ASSIGNED TASK
Among the lines of data below, reproduce only those from the one with "На главном экране в правом" through the one with "### 🖥️ Display Settings", exactly as they stand, both ends included.

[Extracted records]
-=-=-=-=-
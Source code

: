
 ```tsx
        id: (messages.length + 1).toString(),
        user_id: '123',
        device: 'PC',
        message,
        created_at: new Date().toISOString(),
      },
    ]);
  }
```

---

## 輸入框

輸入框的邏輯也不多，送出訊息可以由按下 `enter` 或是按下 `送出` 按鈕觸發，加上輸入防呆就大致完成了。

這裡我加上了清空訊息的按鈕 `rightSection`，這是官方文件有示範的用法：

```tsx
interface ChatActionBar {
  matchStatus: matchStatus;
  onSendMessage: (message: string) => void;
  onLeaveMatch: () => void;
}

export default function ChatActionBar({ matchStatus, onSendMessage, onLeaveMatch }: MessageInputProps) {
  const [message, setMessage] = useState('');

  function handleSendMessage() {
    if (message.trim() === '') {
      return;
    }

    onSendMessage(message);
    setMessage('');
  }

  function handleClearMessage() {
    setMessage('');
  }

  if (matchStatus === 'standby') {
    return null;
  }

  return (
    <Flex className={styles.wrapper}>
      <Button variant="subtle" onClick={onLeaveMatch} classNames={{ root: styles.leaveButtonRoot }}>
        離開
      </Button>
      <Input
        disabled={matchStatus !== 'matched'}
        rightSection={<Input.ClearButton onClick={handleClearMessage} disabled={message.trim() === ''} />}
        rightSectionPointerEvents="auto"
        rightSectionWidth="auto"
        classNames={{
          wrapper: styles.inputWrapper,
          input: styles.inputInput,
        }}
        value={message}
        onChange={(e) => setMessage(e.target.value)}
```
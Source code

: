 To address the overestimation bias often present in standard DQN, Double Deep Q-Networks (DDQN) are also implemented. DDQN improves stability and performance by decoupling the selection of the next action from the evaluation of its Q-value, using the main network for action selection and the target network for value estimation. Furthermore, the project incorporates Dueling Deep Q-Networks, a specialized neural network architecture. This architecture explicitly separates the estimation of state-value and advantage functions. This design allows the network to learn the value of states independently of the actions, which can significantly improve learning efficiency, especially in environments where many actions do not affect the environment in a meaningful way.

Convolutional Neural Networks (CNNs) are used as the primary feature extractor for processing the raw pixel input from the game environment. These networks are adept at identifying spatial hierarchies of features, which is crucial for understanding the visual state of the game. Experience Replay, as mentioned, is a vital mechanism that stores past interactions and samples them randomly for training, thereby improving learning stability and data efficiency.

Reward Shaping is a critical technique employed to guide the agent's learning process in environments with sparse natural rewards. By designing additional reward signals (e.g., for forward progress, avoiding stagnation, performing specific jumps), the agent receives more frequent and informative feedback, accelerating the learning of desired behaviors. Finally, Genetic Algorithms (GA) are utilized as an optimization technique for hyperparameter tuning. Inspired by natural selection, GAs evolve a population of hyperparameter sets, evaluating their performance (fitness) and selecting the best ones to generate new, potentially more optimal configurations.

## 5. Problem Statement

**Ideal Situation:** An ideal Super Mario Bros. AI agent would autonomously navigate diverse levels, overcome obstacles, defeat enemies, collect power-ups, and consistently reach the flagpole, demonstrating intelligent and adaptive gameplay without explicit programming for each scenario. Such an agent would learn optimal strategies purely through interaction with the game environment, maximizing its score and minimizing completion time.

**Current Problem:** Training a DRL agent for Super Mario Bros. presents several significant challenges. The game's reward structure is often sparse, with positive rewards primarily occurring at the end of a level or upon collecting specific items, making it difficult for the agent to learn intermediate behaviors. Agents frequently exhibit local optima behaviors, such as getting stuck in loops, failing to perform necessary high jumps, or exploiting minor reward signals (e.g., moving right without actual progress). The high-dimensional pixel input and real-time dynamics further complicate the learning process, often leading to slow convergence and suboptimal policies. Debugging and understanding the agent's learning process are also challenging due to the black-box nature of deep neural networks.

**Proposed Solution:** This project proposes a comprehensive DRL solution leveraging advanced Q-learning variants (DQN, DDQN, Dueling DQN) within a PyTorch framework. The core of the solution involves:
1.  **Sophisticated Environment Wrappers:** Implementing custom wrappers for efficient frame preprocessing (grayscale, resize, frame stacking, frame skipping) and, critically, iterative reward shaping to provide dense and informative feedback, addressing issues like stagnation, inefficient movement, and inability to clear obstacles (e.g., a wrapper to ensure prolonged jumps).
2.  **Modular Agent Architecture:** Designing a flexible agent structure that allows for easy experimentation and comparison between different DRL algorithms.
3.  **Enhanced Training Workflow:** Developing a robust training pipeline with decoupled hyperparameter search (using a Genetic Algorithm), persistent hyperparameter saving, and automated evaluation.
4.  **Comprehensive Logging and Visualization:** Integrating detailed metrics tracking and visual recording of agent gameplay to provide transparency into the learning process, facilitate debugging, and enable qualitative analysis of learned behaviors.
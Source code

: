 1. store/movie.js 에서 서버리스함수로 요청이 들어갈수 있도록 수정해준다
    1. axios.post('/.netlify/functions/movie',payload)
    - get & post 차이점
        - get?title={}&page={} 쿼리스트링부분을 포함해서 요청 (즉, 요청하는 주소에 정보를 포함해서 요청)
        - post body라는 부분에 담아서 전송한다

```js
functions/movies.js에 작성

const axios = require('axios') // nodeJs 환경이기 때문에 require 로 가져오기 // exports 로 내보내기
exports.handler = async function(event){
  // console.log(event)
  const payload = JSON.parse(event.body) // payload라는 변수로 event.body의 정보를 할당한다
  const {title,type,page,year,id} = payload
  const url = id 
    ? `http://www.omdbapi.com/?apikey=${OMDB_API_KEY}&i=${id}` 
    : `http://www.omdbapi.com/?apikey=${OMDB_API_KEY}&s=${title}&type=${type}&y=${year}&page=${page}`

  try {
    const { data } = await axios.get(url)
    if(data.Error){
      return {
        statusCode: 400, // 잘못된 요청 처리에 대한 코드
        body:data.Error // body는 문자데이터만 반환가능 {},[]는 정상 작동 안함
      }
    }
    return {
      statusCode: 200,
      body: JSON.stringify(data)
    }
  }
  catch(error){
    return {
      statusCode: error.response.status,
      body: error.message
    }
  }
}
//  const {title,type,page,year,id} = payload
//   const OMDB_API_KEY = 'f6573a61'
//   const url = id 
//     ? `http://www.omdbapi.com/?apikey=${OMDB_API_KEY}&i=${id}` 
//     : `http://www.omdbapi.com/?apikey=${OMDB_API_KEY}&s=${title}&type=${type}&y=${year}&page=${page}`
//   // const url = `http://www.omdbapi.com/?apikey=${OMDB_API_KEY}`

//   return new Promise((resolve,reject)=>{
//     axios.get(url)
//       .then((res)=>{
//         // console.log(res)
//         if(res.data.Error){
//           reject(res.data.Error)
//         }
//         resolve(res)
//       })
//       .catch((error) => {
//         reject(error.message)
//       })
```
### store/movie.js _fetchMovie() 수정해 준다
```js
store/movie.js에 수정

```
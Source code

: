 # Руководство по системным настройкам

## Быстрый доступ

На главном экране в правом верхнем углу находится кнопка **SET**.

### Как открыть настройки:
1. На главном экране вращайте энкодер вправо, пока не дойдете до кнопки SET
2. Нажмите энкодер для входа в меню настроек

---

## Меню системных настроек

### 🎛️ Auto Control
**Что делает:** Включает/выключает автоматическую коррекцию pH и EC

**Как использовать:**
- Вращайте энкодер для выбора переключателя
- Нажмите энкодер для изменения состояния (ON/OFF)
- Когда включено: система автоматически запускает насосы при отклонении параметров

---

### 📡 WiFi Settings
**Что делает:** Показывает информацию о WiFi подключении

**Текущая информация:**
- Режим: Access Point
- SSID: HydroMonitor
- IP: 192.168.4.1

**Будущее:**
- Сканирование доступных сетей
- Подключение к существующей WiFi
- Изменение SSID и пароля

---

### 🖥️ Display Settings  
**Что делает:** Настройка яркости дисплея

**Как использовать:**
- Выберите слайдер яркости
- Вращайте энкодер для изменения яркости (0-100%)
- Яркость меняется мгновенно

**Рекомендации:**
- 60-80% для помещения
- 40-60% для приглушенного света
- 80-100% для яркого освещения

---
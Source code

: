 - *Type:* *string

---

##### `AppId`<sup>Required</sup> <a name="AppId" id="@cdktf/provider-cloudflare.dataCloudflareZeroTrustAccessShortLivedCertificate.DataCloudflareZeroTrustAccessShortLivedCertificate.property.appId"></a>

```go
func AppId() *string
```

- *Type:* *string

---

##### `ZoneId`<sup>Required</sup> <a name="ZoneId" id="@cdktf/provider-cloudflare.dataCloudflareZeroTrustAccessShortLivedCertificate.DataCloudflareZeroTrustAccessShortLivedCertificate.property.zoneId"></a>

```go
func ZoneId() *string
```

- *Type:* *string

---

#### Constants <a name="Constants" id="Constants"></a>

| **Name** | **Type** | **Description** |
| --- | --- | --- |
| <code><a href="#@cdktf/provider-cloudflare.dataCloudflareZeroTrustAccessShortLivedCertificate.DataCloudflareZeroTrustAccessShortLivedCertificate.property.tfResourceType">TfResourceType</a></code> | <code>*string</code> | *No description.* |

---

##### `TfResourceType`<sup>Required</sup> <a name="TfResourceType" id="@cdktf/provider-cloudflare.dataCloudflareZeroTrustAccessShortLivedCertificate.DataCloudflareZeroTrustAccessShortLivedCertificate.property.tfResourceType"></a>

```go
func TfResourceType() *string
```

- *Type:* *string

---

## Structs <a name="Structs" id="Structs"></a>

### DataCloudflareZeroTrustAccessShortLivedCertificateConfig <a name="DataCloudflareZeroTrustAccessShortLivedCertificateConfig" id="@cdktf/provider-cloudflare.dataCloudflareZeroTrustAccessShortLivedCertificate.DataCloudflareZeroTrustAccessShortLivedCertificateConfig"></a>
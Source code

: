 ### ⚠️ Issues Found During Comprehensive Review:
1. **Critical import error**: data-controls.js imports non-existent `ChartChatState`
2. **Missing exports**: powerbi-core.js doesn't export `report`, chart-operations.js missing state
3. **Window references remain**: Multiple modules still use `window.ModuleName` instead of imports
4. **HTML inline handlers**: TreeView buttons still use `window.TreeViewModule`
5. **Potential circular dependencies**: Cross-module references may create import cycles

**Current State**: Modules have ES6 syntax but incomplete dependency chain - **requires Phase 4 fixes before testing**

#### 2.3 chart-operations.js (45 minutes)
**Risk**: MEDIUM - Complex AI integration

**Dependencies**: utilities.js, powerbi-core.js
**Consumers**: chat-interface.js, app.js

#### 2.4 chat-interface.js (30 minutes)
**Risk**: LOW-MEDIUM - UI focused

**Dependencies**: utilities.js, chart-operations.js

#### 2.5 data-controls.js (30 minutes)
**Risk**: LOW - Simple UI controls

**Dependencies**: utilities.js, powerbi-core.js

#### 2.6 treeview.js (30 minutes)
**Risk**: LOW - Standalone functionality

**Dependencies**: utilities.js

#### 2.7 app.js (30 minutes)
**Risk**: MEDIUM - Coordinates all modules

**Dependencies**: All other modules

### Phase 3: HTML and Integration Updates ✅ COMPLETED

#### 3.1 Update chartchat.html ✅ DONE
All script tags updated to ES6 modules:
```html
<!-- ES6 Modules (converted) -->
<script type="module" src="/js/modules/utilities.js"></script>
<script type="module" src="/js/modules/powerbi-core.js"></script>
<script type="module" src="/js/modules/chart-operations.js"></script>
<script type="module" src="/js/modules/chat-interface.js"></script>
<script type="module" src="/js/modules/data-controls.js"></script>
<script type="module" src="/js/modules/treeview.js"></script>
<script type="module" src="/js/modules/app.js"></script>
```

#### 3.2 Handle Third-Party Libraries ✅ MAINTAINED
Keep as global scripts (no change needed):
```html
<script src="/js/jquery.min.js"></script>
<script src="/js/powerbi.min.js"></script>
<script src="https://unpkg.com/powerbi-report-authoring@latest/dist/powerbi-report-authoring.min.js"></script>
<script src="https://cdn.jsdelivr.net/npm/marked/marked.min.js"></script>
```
-=-=-=-=-
ANSWER TO THIS EXERCISE
На главном экране в правом верхнем углу находится кнопка **SET**.

### Как открыть настройки:
1. На главном экране вращайте энкодер вправо, пока не дойдете до кнопки SET
2. Нажмите энкодер для входа в меню настроек

---

## Меню системных настроек

### 🎛️ Auto Control
**Что делает:** Включает/выключает автоматическую коррекцию pH и EC

**Как использовать:**
- Вращайте энкодер для выбора переключателя
- Нажмите энкодер для изменения состояния (ON/OFF)
- Когда включено: система автоматически запускает насосы при отклонении параметров

---

### 📡 WiFi Settings
**Что делает:** Показывает информацию о WiFi подключении

**Текущая информация:**
- Режим: Access Point
- SSID: HydroMonitor
- IP: 192.168.4.1

**Будущее:**
- Сканирование доступных сетей
- Подключение к существующей WiFi
- Изменение SSID и пароля

---

### 🖥️ Display Settings  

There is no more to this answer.